Where in the records does the word "with" occur? Copy each line in which it does.

[Saved entries]
* * *

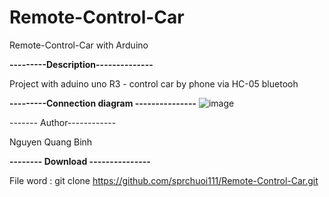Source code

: # Remote-Control-Car
Remote-Control-Car with Arduino

**---------Description--------------**

Project with aduino uno R3 - control car by phone via HC-05 bluetooh 

**---------Connection diagram ---------------**
![image](https://github.com/sprchuoi111/Remote-Control-Car/assets/91411014/f24389a0-9a9a-4d36-a447-3a9a63cab8d4)


------- Author------------

Nguyen Quang Binh 

**-------- Download ---------------**

File word : git clone https://github.com/sprchuoi111/Remote-Control-Car.git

* * *

**ANSWER TO THE PROBLEM**
Remote-Control-Car with Arduino
Project with aduino uno R3 - control car by phone via HC-05 bluetooh 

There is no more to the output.